I can’t really figure out how to replicate Timing, for example, in process/typed-process without either having a ton of new functions, or only supporting some of their APIs.
To reiterate, these combine simply:
(Exit e, Json parse, t :: Timing, s :: [SourceError]) <- run "nix" & addArgs ["build", ".#", "--json"]
Does the right thing. (In fact, even multiple uses of the same handle will work!). Of course, all of this is extra fancy stuff. 95% of the time it’s (StdoutTrimmed out) <- run "ls" or the like.
- There’s the mostly aesthetic fact that a lot of functions ignore
ProcessConfig
parameters.
I don’t think any of these are really different from process and typed-process?
Regarding streaming and with*. As mentioned in the blog post, cradle generally has a compositional approach. If there’s already the wonderful async library (and the simple forkIO), that should be enough (we’ve definitely been using cradle that way.). And I already mentioned above the reasoning for not having shell, and how you can still mimic it pretty easily if you really want to.

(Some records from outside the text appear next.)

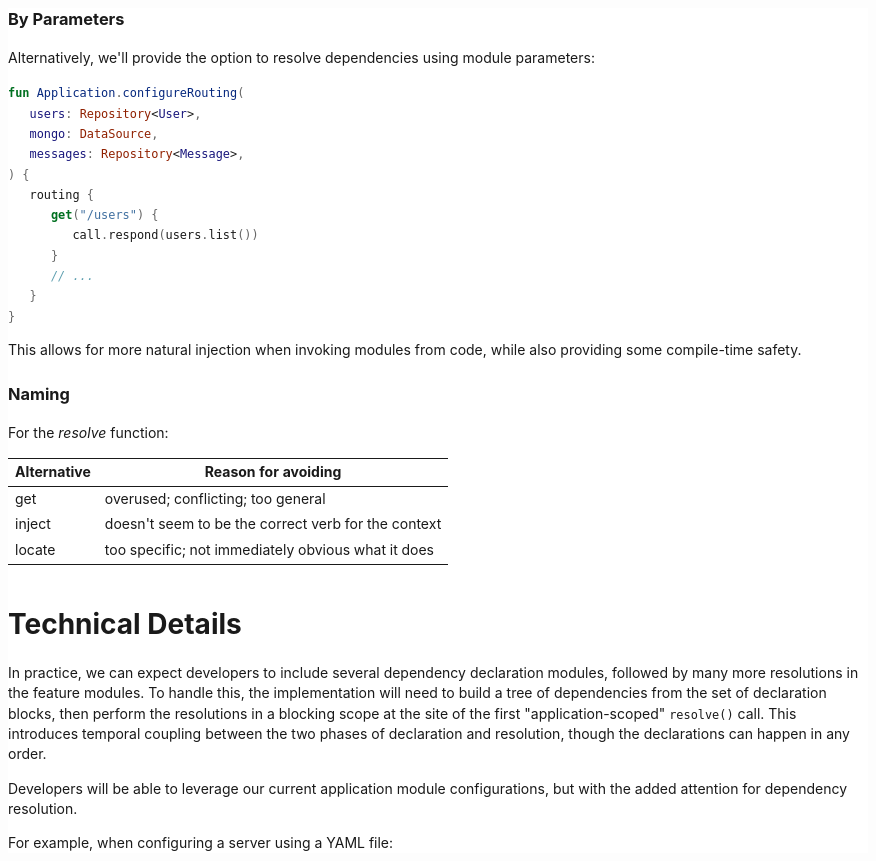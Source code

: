 ### By Parameters
[by-parameters]: #by-parameters

Alternatively, we'll provide the option to resolve dependencies using module parameters:

```kotlin
fun Application.configureRouting(
   users: Repository<User>,
   mongo: DataSource,
   messages: Repository<Message>,
) {
   routing {
      get("/users") {
         call.respond(users.list())
      }
      // ...
   }
}
```

This allows for more natural injection when invoking modules from code, while also providing some 
compile-time safety.


### Naming
[naming-1]: #naming-1

For the *resolve* function:

| Alternative | Reason for avoiding                                 |
|-------------|-----------------------------------------------------|
| get         | overused; conflicting; too general                  |
| inject      | doesn't seem to be the correct verb for the context |
| locate      | too specific; not immediately obvious what it does  |


# Technical Details
[technical-details]: #technical-details

In practice, we can expect developers to include several dependency declaration modules, followed by many more 
resolutions in the feature modules.  To handle this, the implementation will need to build a tree of dependencies 
from the set of declaration blocks, then perform the resolutions in a blocking scope at the site of the first 
"application-scoped" `resolve()` call.  This introduces temporal coupling between the two phases of declaration and 
resolution, though the declarations can happen in any order.

Developers will be able to leverage our current application module configurations, but with the added attention for 
dependency resolution.

For example, when configuring a server using a YAML file:


[summary]: #summary
[motivation]: #motivation
[current-solutions]: #current-solutions
[koin]: #koin
[kodein]: #kodein
[spring]: #spring
[dagger-micronaut-etc]: #dagger-micronaut-etc
[design-overview]: #design-overview
[design-details]: #design-details
[declaration]: #declaration
[naming]: #naming
[resolution]: #resolution
[automatic-injection]: #automatic-injection
[configuration]: #configuration
[validation]: #validation
[compile-time-validation]: #compile-time-validation
[dependency-lifecycles]: #dependency-lifecycles
[request-scoped-dependences]: #request-scoped-dependencies
[development-mode]: #development-mode
[hooks]: #hooks
[performance]: #performance
[collision-resolution]: #collision-resolution
[resolving-from-configuration]: #resolving-from-configuration
[extensibility]: #extensibility
[testing]: #testing
[drawbacks]: #drawbacks
[advantages]: #advantages
[open-questions]: #open-questions
[future-directions]: #future-directions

Regarding type signatures: very rarely do you need them! I gave them in the blog post and above so the lines are self-contained and standardized. But of course the majority of the times where I gave them, type inference would quickly have settled things. E.g.:
run "cmd" >>= \case
ExitSuccess -> doSuccess
ExitFailure _ -> doFailure
In short, I definitely enjoy using cradle a lot more than I did typed-process. But of course, these are my own experiences. If you’re happy with typed-process I wouldn’t want to take that away from you, just like presumably typed-process shouldn’t take anything away from the people who were happy with process!